Exercise prompt.
Please say how many lines in the records below contain the word "Adaptivity". Give the number and nothing more.

** Study material follows **

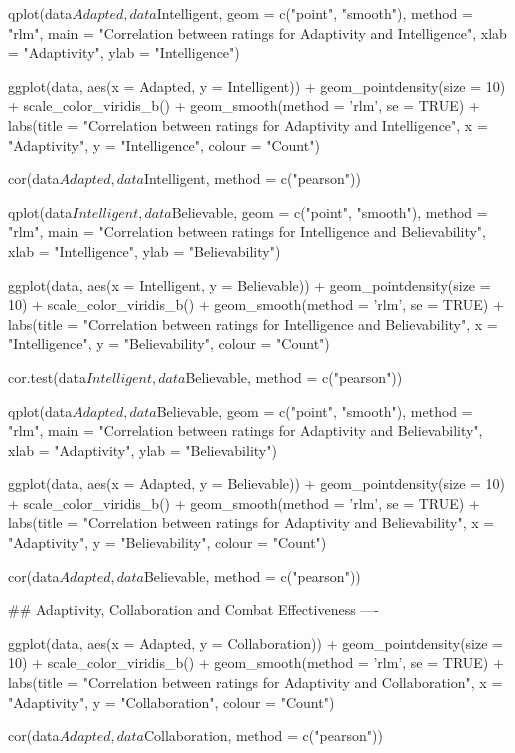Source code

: \documentclass{IEEEtran}
\begin{document}
\begin{verbnobox}[\fontsize{10pt}{10pt}\selectfont]
qplot(data$Adapted, data$Intelligent, geom = c("point", "smooth"), method = "rlm",
      main = "Correlation between ratings for Adaptivity and Intelligence", 
      xlab = "Adaptivity", ylab = "Intelligence")

ggplot(data, aes(x = Adapted, y = Intelligent)) +
  geom_pointdensity(size = 10) +
  scale_color_viridis_b() + 
  geom_smooth(method = 'rlm', se = TRUE) +
  labs(title = "Correlation between ratings for Adaptivity and Intelligence",
       x = "Adaptivity", y = "Intelligence", colour = "Count")

cor(data$Adapted, data$Intelligent, method = c("pearson"))

qplot(data$Intelligent, data$Believable, geom = c("point", "smooth"), method = "rlm",
      main = "Correlation between ratings for Intelligence and Believability", 
      xlab = "Intelligence", ylab = "Believability")

ggplot(data, aes(x = Intelligent, y = Believable)) +
  geom_pointdensity(size = 10) +
  scale_color_viridis_b() + 
  geom_smooth(method = 'rlm', se = TRUE) +
  labs(title = "Correlation between ratings for Intelligence and Believability",
       x = "Intelligence", y = "Believability", colour = "Count")

cor.test(data$Intelligent, data$Believable, method = c("pearson"))

qplot(data$Adapted, data$Believable, geom = c("point", "smooth"), method = "rlm",
      main = "Correlation between ratings for Adaptivity and Believability", 
      xlab = "Adaptivity", ylab = "Believability")

ggplot(data, aes(x = Adapted, y = Believable)) +
  geom_pointdensity(size = 10) +
  scale_color_viridis_b() + 
  geom_smooth(method = 'rlm', se = TRUE) +
  labs(title = "Correlation between ratings for Adaptivity and Believability",
       x = "Adaptivity", y = "Believability", colour = "Count")

cor(data$Adapted, data$Believable, method = c("pearson"))

## Adaptivity, Collaboration and Combat Effectiveness ----

ggplot(data, aes(x = Adapted, y = Collaboration)) +
  geom_pointdensity(size = 10) +
  scale_color_viridis_b() + 
  geom_smooth(method = 'rlm', se = TRUE) +
  labs(title = "Correlation between ratings for Adaptivity and Collaboration",
       x = "Adaptivity", y = "Collaboration", colour = "Count")

cor(data$Adapted, data$Collaboration, method = c("pearson"))


\end{verbnobox}
\end{document}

** End of Study material **

Written answer.
11